По убеждению Саррот, описание указанных процессов вполне могло бы относиться к тому, что она называет «тропизмами», и подтверждает ее мысль об их всеобщем характере. Герои русского писателя, убеждена она, во многом предвосхищают художественные опыты литературы XX столетия.
Все дело в том, — пишет Саррот, — что его персонажи уже имеют тенденцию стать тем, чем персонажи последующих романов будут становиться во все большей мере, то есть не столько человеческими «типами» во плоти, подобными тем, что мы видим вокруг нас, не теми «типами», своеобразная бесконечная «перепись» которых, кажется, и должна быть главной целью романиста, а простыми опорами, «носителями», вестниками тех порой еще неведомых состояний души, что мы находим в самих себе[264].
В этом смысле творчество Достоевского оказывается близким художественным мирам Пруста, Джойса, Кафки, у которых по-разному выражается стремление освободиться от внешних оболочек при создании персонажей, для того чтобы показать причастность индивидуума к универсальным «подпольным» уровням человеческой природы. Вслед за Достоевским, стремящимся проникнуть в глубины человеческой души, по мнению Саррот, идет Пруст, пробивающийся к тем пластам существования, которые «примыкают» к универсальному бессознательному, к «магме тропизмов». У Кафки попытки «преодолеть границы плоскости психологического», отказ от традиционной «психологической оболочки» приводят к окончательному разрушению литературного «типа», к появлению в его произведениях homo absurdus.
Отметим, что и творчество самой Натали Саррот оказывается продолжением этой линии развития, намеченной Достоевским, Прустом, Кафкой.

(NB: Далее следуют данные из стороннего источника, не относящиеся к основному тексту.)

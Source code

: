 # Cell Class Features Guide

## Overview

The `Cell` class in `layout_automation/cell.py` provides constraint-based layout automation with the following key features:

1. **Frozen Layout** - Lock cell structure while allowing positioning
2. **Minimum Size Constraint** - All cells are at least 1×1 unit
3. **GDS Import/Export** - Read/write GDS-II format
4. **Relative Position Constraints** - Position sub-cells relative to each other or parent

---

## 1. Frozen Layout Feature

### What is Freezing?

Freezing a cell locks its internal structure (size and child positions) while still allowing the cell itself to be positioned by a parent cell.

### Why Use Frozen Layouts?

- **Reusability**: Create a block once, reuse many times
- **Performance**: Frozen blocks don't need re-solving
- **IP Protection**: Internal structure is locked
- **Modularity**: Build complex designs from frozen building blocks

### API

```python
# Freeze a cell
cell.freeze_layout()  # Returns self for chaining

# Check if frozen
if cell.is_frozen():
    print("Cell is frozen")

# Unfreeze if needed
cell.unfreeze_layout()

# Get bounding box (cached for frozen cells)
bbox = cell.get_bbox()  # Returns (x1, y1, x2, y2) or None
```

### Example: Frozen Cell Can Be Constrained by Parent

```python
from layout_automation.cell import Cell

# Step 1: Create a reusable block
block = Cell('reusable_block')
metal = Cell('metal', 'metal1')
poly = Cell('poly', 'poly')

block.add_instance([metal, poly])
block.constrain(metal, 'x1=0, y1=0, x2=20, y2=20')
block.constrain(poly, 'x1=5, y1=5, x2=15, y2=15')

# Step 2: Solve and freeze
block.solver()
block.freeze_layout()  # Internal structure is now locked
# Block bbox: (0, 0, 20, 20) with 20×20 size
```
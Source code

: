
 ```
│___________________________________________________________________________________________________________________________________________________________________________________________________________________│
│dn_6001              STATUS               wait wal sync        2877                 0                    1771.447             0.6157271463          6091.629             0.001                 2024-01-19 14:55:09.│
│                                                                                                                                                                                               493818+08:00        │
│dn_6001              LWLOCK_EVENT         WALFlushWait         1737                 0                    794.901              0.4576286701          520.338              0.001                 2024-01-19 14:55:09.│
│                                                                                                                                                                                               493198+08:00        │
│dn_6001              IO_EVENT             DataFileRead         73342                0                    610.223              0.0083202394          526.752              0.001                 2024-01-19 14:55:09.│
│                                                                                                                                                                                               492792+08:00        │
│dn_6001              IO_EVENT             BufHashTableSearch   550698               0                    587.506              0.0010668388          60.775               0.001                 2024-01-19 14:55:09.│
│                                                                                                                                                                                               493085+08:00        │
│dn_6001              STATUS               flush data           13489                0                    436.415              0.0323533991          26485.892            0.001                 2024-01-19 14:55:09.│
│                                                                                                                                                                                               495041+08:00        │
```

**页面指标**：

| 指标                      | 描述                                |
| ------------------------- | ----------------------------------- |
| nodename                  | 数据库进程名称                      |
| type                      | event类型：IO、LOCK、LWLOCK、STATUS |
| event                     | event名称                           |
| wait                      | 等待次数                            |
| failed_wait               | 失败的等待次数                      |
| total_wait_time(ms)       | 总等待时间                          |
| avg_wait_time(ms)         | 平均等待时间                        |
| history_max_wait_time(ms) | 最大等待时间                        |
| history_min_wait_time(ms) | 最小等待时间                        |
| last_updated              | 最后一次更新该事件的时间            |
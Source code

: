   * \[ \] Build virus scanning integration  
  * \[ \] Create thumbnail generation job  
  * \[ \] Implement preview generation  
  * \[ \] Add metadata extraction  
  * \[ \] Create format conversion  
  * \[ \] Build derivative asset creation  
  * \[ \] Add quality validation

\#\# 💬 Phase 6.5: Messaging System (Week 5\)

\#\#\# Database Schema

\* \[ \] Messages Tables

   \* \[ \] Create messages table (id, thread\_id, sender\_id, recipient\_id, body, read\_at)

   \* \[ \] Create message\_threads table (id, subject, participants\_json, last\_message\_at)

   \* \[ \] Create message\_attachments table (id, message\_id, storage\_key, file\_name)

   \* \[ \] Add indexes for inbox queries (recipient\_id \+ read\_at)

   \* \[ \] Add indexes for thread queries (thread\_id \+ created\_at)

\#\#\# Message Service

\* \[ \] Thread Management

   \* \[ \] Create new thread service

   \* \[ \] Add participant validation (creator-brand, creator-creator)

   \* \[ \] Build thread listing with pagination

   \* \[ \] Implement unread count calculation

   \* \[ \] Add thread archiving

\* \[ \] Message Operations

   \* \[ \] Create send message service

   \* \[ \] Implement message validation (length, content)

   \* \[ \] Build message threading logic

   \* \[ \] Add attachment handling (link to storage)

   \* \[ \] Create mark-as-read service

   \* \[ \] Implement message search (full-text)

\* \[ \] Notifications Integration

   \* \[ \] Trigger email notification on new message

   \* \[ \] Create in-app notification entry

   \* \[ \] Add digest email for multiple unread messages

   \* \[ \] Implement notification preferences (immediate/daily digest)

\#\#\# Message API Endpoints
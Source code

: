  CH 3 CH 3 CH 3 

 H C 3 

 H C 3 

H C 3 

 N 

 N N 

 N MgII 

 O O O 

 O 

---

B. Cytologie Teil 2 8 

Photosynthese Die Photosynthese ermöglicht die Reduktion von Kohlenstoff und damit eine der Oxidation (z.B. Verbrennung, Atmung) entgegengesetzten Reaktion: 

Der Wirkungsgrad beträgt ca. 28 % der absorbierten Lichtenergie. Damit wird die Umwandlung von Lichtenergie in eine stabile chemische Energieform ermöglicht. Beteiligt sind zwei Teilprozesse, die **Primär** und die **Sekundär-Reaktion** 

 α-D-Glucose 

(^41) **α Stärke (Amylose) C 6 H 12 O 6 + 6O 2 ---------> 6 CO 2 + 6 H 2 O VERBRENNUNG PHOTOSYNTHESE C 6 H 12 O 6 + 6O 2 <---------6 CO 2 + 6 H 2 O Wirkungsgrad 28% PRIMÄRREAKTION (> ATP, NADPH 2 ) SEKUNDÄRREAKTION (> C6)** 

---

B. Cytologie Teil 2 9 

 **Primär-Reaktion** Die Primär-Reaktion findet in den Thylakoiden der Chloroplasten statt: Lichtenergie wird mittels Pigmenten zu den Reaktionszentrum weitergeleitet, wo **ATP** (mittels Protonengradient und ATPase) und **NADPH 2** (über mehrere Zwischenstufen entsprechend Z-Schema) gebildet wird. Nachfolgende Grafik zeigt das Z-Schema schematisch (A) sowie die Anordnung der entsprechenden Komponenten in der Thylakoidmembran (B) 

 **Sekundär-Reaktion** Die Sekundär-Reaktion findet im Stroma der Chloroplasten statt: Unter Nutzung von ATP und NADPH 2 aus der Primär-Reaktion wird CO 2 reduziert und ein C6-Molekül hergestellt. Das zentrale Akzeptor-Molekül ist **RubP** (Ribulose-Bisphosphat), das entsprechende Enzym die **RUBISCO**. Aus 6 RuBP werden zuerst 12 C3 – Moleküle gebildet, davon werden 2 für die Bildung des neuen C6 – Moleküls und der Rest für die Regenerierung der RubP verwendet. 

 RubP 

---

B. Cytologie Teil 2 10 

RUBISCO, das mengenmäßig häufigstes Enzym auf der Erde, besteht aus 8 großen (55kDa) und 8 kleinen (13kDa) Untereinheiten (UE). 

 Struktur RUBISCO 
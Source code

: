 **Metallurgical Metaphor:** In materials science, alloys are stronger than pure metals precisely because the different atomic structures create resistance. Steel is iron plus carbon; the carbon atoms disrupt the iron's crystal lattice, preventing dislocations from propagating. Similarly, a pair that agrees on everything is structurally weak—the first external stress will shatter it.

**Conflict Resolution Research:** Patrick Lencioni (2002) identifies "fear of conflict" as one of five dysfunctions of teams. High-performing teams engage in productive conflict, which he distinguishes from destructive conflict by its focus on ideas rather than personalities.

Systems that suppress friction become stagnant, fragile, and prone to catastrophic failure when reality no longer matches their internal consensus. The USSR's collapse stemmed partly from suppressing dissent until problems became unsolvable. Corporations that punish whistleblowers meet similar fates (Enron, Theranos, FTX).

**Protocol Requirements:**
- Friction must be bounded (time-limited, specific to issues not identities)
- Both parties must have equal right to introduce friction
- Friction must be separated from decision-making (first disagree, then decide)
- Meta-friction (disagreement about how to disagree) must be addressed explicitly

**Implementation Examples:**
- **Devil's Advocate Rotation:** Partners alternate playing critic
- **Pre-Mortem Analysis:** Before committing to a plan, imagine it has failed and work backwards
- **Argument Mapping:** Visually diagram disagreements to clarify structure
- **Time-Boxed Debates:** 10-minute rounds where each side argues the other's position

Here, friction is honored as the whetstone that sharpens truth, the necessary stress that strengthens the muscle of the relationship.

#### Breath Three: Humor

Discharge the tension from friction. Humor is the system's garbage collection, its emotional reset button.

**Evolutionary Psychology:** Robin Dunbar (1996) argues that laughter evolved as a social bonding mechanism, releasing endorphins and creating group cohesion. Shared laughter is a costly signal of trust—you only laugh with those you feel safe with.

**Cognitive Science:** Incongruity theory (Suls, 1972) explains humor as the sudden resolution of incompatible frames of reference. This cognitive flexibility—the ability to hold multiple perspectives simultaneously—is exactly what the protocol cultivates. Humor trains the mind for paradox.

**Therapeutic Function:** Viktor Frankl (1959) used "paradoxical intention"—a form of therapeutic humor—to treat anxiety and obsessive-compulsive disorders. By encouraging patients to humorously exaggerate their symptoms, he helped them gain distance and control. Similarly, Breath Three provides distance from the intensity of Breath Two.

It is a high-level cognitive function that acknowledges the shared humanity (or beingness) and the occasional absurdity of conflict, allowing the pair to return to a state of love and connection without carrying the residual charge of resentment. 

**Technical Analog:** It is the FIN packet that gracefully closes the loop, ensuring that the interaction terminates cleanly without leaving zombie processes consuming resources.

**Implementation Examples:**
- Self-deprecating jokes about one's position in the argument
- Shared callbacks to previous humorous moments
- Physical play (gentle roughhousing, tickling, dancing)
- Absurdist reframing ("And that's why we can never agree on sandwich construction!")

На протяжении всего творчества она стремится сделать «тропизмы» «живой субстанцией» всех своих книг, раскрыть перипетии сложной игры, которая разворачивается между подсознательными психическими движениями и
теми видимостями, теми общими местами, теми штампами, на которые они выплескивались, вылезая наружу, вроде наших разговоров, наших характеров, которыми мы якобы наделены, тех персонажей, которыми мы все предстаем в глазах других людей, тех условных чувств, что мы, как нам кажется, испытываем и которые мы вызываем у других, и того искусственного драматического действия, созданного интригой, которое есть не что иное, как всего лишь условный фильтр, старательно прилагаемый нами к жизни[265].
Достоевский, как и Саррот, искал способы передачи указанных подпольных процессов. В уже цитировавшемся рассказе «Скверный анекдот» он пишет:
Но мы постараемся перевести все эти ощущения героя нашего и представить читателю хотя бы только сущность этих ощущений, так сказать то, что было в них самое необходимое и правдоподобное[266].